9. Hukuk Dairesi 2010/45642 E. , 2013/5965 K.
"İçtihat Metni"
MAHKEMESİ :İŞ MAHKEMESİ
DAVA :Taraflar arasındaki, kıdem tazminatı, ihbar tazminatı, İş Kanunu 5. maddesinden kaynaklanan tazminat ile manevi tazminat alacaklarının ödetilmesi davasının yapılan yargılaması sonunda; ilamda yazılı nedenlerle reddine ilişkin hüküm süresi içinde duruşmalı olarak temyizen incelenmesi davacı avukatınca istenilmesi üzerine dosya incelenerek işin duruşmaya tabi olduğu anlaşılmış ve duruşma için 19.02.2013 Salı günü tayin edilerek taraflara çağrı kağıdı gönderilmişti. Duruşma günü davacı adına Avukat ... ile karşı taraf adına Avukat ... geldiler. Duruşmaya başlanarak hazır bulunan avukatların sözlü açıklamaları dinlendikten sonra duruşmaya son verilerek Tetkik Hakimi ... tarafından düzenlenen rapor sunuldu, dosya incelendi gereği konuşulup düşünüldü:
Y A R G I T A Y K A R A R I
A) Davacı İsteminin Özeti:
Davacı, davalı işyerinde hasta danışmanı olarak çalıştığını, doğum sonrası ücretsiz izin kullandığı sırada işveren tarafından, ücretsiz izin bitim tarihi olan 01.08.2006 tarihinde aynı görevle açılış hazırlıkları yapılmakta olan ... Hastanesine duyulan ihtiyaç ve sözleşmenin 3. Maddesi uyarınca çalışmaya başlamasının uygun görüldüğünün bildirildiğini, işverenin kötüniyetle yaptığı bu tayini kabul etmeyeceğini bildirerek yasal haklarının ödenmesini istediğini, bunun üzerine işverenin 2 gün işe gelmediğini belirterek iş akdini feshettiğini ileri sürerek, kıdem ve ihbar tazminatları ile İş Kanunun 5. Maddesindeki tazminat, ve manevi tazminat alacaklarını istemiştir.

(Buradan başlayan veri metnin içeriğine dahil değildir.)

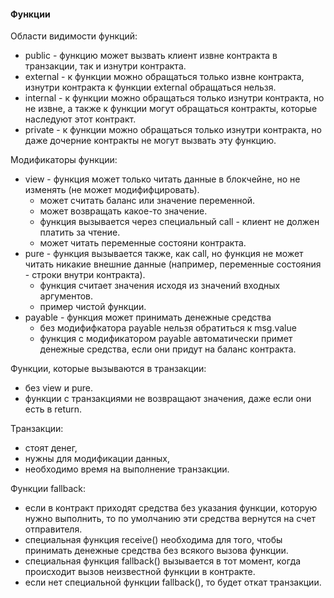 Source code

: #### Функции

Области видимости функций:

- public - функцию может вызвать клиент извне контракта в транзакции, так и изнутри контракта.
- external - к функции можно обращаться только извне контракта, изнутри контракта к функции external обращаться нельзя.
- internal - к функции можно обращаться только изнутри контракта, но не извне, а также к функции могут обращаться
  контракты, которые наследуют этот контракт.
- private - к функции можно обращаться только изнутри контракта, но даже дочерние контракты не могут вызвать эту
  функцию.

Модификаторы функции:

- view - функция может только читать данные в блокчейне, но не изменять (не может модифифцировать).
    - может считать баланс или значение переменной.
    - может возвращать какое-то значение.
    - функция вызывается через специальный call - клиент не должен платить за чтение.
    - может читать переменные состояни контракта.
- pure - функция вызывается также, как call, но функция не может читать никакие внешние данные (например, переменные
  состояния - строки внутри контракта).
    - функция считает значения исходя из значений входных аргументов.
    - пример чистой функции.
- payable - функция может принимать денежные средства
    - без модифифкатора payable нельзя обратиться к msg.value
    - функция с модификатором payable автоматически примет денежные средства, если они придут на баланс контракта.

Функции, которые вызываются в транзакции:

- без view и pure.
- функции с транзакциями не возвращают значения, даже если они есть в return.

Транзакции:

- стоят денег,
- нужны для модификации данных,
- необходимо время на выполнение транзакции.

Функции fallback:

- если в контракт приходят средства без указания функции, которую нужно выполнить, то по умолчанию эти средства вернутся
  на счет отправителя.
- специальная функция receive() необходима для того, чтобы принимать денежные средства без всякого вызова функции.
- специальная функция fallback() вызывается в тот момент, когда происходит вызов неизвестной функции в контракте.
- если нет специальной функции fallback(), то будет откат транзакции.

B) Davalı Cevabının Özeti:
Davalı, davacıya doğum iznini kullandıktan sonra talebi üzerine 18.03.2006-30.07.2006 tarihleri arası ücretsiz izin verildiğini, bu süre zarfında davacının yerine hasta danışmanı alındığını ve kendisinin ... Hastanesinde aynı görev ve unvanla 01.08.2006 tarihinden itibaren işe başlamasının bir yazı ile bildirildiğini, davacının bunu kabul etmediğini ve 1 ve 2 Ağustos günlerinde işe gelmediğini, davacının iş akdinin haklı nedenle feshedildiğini beyanla, davanın reddine karar verilmesini talep etmiştir.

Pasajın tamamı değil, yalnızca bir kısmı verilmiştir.